WORK TO BE COMPLETED:
Exact reproduction, images excluded: write out the records below.

THE RECORDS:
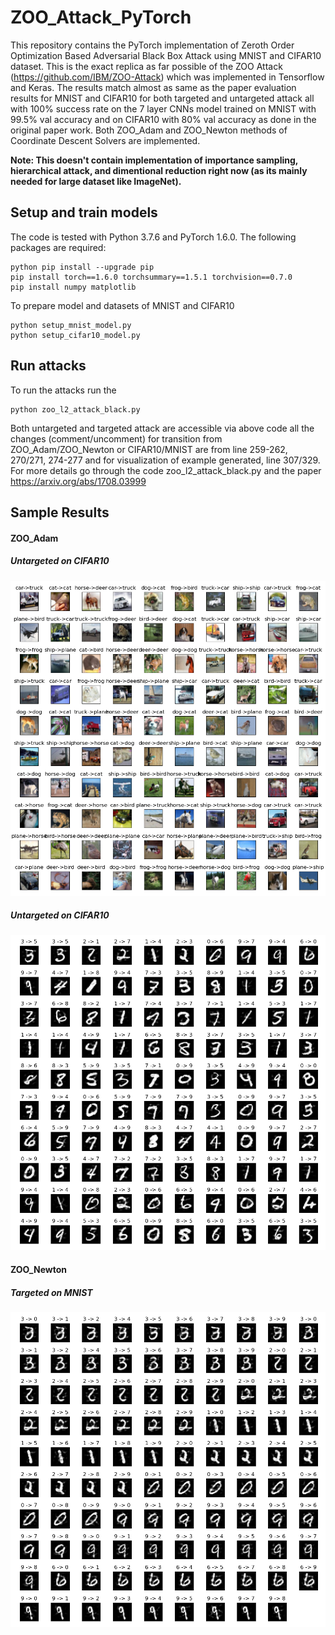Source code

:# ZOO_Attack_PyTorch
This repository contains the PyTorch implementation of Zeroth Order Optimization Based Adversarial Black Box Attack using MNIST and CIFAR10 dataset. This is the exact replica as far possible of the ZOO Attack (https://github.com/IBM/ZOO-Attack) which was implemented in Tensorflow and Keras. The results match almost as same as the paper evaluation results for MNIST and CIFAR10 for both targeted and untargeted attack all with 100% success rate on the 7 layer CNNs model trained on MNIST with 99.5% val accuracy and on CIFAR10 with 80% val accuracy as done in the original paper work. Both ZOO_Adam and ZOO_Newton methods of Coordinate Descent Solvers are implemented.

**Note: This doesn't contain implementation of importance sampling, hierarchical attack, and dimentional reduction right now (as its mainly needed for large dataset like ImageNet).**

## Setup and train models
The code is tested with Python 3.7.6 and PyTorch 1.6.0. The following packages are required:
```
python pip install --upgrade pip
pip install torch==1.6.0 torchsummary==1.5.1 torchvision==0.7.0
pip install numpy matplotlib 
```
To prepare model and datasets of MNIST and CIFAR10
```
python setup_mnist_model.py
python setup_cifar10_model.py
```
## Run attacks
To run the attacks run the 
```
python zoo_l2_attack_black.py
```
Both untargeted and targeted attack are accessible via above code all the changes (comment/uncomment) for transition from ZOO_Adam/ZOO_Newton or CIFAR10/MNIST are from line 259-262, 270/271, 274-277 and for visualization of example generated, line 307/329. For more details go through the code zoo_l2_attack_black.py and the paper https://arxiv.org/abs/1708.03999

## Sample Results
#### ZOO_Adam 
##### Untargeted on CIFAR10
![](/sample_results/adam_untargeted_cifar10.png)
##### Untargeted on CIFAR10
![](/sample_results/adam_untargeted_mnist.png)
#### ZOO_Newton
##### Targeted on MNIST
![](/sample_results/newton_targeted_mnist.png)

EXERCISE SOLUTION:
Source code

:# ZOO_Attack_PyTorch
This repository contains the PyTorch implementation of Zeroth Order Optimization Based Adversarial Black Box Attack using MNIST and CIFAR10 dataset. This is the exact replica as far possible of the ZOO Attack (https://github.com/IBM/ZOO-Attack) which was implemented in Tensorflow and Keras. The results match almost as same as the paper evaluation results for MNIST and CIFAR10 for both targeted and untargeted attack all with 100% success rate on the 7 layer CNNs model trained on MNIST with 99.5% val accuracy and on CIFAR10 with 80% val accuracy as done in the original paper work. Both ZOO_Adam and ZOO_Newton methods of Coordinate Descent Solvers are implemented.

**Note: This doesn't contain implementation of importance sampling, hierarchical attack, and dimentional reduction right now (as its mainly needed for large dataset like ImageNet).**

## Setup and train models
The code is tested with Python 3.7.6 and PyTorch 1.6.0. The following packages are required:
```
python pip install --upgrade pip
pip install torch==1.6.0 torchsummary==1.5.1 torchvision==0.7.0
pip install numpy matplotlib 
```
To prepare model and datasets of MNIST and CIFAR10
```
python setup_mnist_model.py
python setup_cifar10_model.py
```
## Run attacks
To run the attacks run the 
```
python zoo_l2_attack_black.py
```
Both untargeted and targeted attack are accessible via above code all the changes (comment/uncomment) for transition from ZOO_Adam/ZOO_Newton or CIFAR10/MNIST are from line 259-262, 270/271, 274-277 and for visualization of example generated, line 307/329. For more details go through the code zoo_l2_attack_black.py and the paper https://arxiv.org/abs/1708.03999

## Sample Results
#### ZOO_Adam 
##### Untargeted on CIFAR10
![](/sample_results/adam_untargeted_cifar10.png)
##### Untargeted on CIFAR10
![](/sample_results/adam_untargeted_mnist.png)
#### ZOO_Newton
##### Targeted on MNIST
![](/sample_results/newton_targeted_mnist.png)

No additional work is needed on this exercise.